Integrated time-bin entangled quantum light source on a 4H-SiC microring chip

TL;DR

This paper reports an optimized integrated silicon carbide microring resonator that generates high-rate, broadband time-bin entangled photon pairs with high fidelity, advancing scalable quantum communication technologies.

Contribution

It introduces a novel design that balances cavity quality factor and bandwidth, enabling efficient, broadband, high-rate entangled photon-pair generation on a 4H-SiC platform.

Findings

Achieved a photon-pair generation rate of 1.35×10^7 s^-1 mW^-2.

Measured a raw visibility of 95.55%, violating Bell's inequality significantly.

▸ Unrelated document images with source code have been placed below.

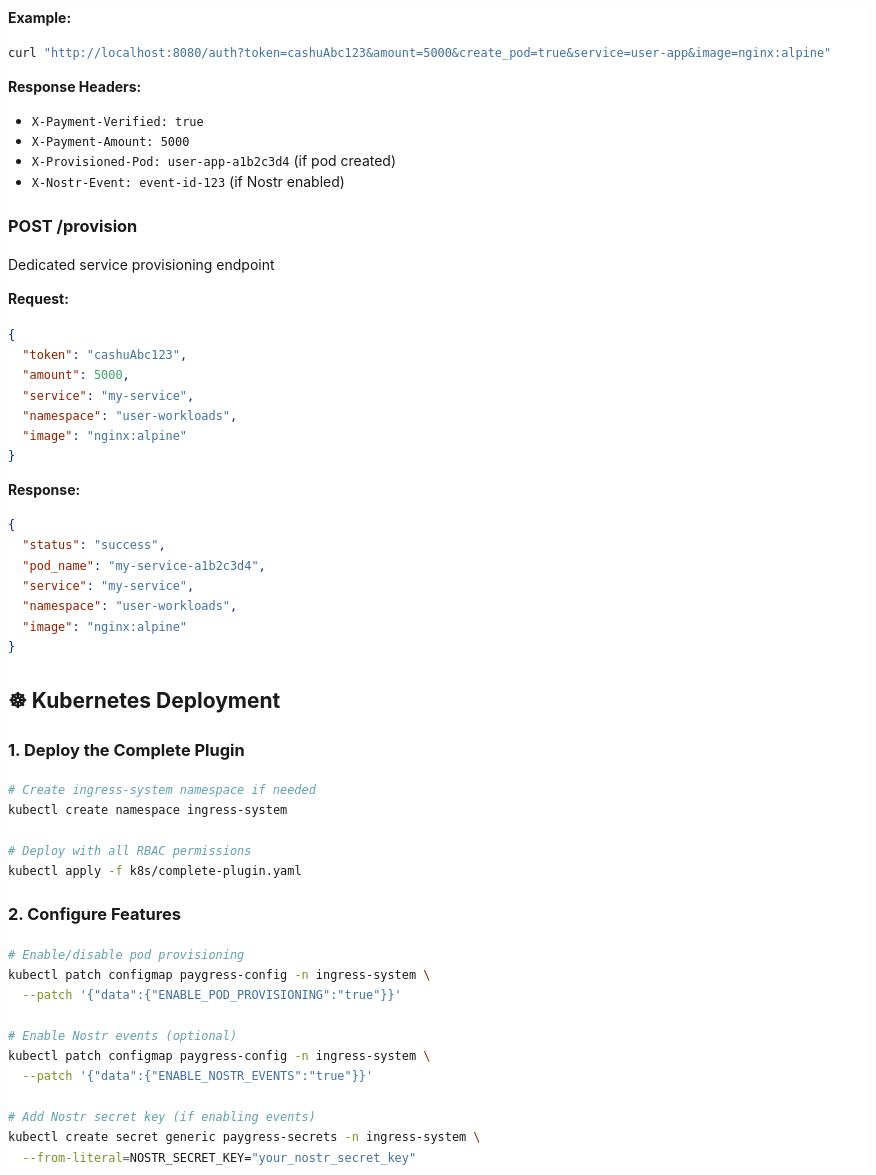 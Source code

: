 **Example:**
```bash
curl "http://localhost:8080/auth?token=cashuAbc123&amount=5000&create_pod=true&service=user-app&image=nginx:alpine"
```

**Response Headers:**
- `X-Payment-Verified: true`
- `X-Payment-Amount: 5000`
- `X-Provisioned-Pod: user-app-a1b2c3d4` (if pod created)
- `X-Nostr-Event: event-id-123` (if Nostr enabled)

### POST /provision
Dedicated service provisioning endpoint

**Request:**
```json
{
  "token": "cashuAbc123",
  "amount": 5000,
  "service": "my-service",
  "namespace": "user-workloads",
  "image": "nginx:alpine"
}
```

**Response:**
```json
{
  "status": "success",
  "pod_name": "my-service-a1b2c3d4",
  "service": "my-service",
  "namespace": "user-workloads",
  "image": "nginx:alpine"
}
```

## ☸️ Kubernetes Deployment

### 1. Deploy the Complete Plugin

```bash
# Create ingress-system namespace if needed
kubectl create namespace ingress-system

# Deploy with all RBAC permissions
kubectl apply -f k8s/complete-plugin.yaml
```

### 2. Configure Features

```bash
# Enable/disable pod provisioning
kubectl patch configmap paygress-config -n ingress-system \
  --patch '{"data":{"ENABLE_POD_PROVISIONING":"true"}}'

# Enable Nostr events (optional)
kubectl patch configmap paygress-config -n ingress-system \
  --patch '{"data":{"ENABLE_NOSTR_EVENTS":"true"}}'

# Add Nostr secret key (if enabling events)
kubectl create secret generic paygress-secrets -n ingress-system \
  --from-literal=NOSTR_SECRET_KEY="your_nostr_secret_key"
```
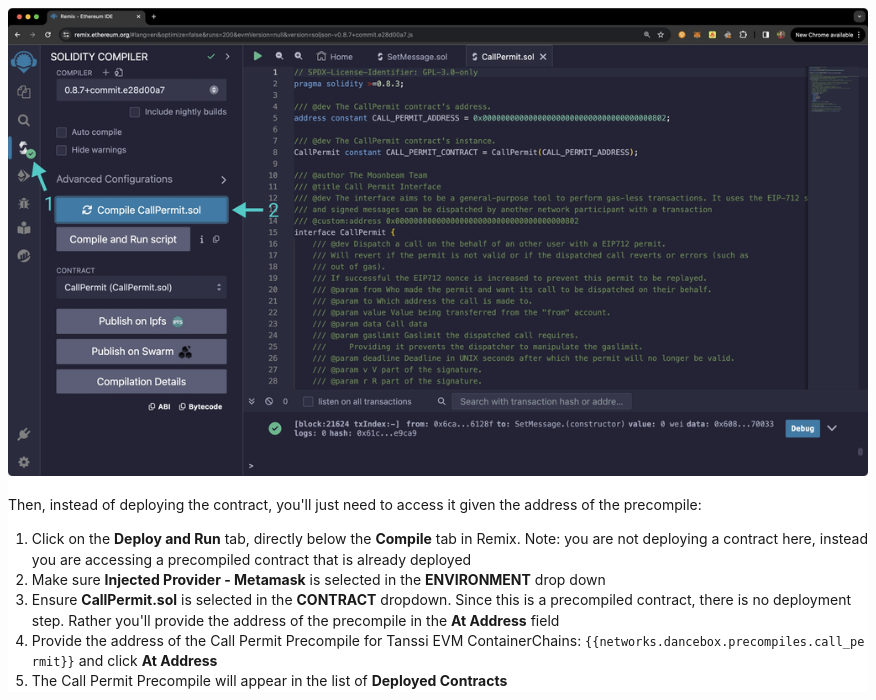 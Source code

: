 ![Compiling SetMessage.sol](/images/builders/interact/ethereum-api/precompiles/call-permit/call-4.webp)

Then, instead of deploying the contract, you'll just need to access it given the address of the precompile:

1. Click on the **Deploy and Run** tab, directly below the **Compile** tab in Remix. Note: you are not deploying a contract here, instead you are accessing a precompiled contract that is already deployed
2. Make sure **Injected Provider - Metamask** is selected in the **ENVIRONMENT** drop down
3. Ensure **CallPermit.sol** is selected in the **CONTRACT** dropdown. Since this is a precompiled contract, there is no deployment step. Rather you'll provide the address of the precompile in the **At Address** field
4. Provide the address of the Call Permit Precompile for Tanssi EVM ContainerChains: `{{networks.dancebox.precompiles.call_permit}}` and click **At Address**
5. The Call Permit Precompile will appear in the list of **Deployed Contracts**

Obtained a quantum state fidelity of 94.37%.

Abstract

Integrated time-bin-entangled photon-pair source with cavity-enhanced nonlinear optical processes is essential for quantum information technologies. However, microcavities with a high quality factor inherently introduce a trade-off between generation efficiency and photon bandwidth, which hinders the development of high-speed quantum networks with an integrated source. Here, we address this challenge by optimizing the nonlinearity property of the material and the geometry of the integrated microring resonator with a 4H-silicon carbide platform. Operating at a loaded quality factor of 1.9 $\times$ 10^5 - spectral bandwidth of 1.0 GHz and pumped with 300-ps double pulses separated by 1.25 ns at a repetition rate of 160 MHz, the device achieves a time-bin-entangled photon-pair generation rate of 1.35 $\times$ 10^7 s^-1 mW^-2. A raw visibility of 95.55 $\pm$ 0.18% is measured, showing a violation of Bell's inequality by more than 138 standard deviations, and a fidelity of 94.37 $\pm$ 0.22% is obtained by quantum state tomography. These results provide a scalable pathway to an efficient and broadband time-bin entangled quantum light source, overcoming intrinsic limitations of cavity-based designs and advancing integrated platforms for future quantum communication networks.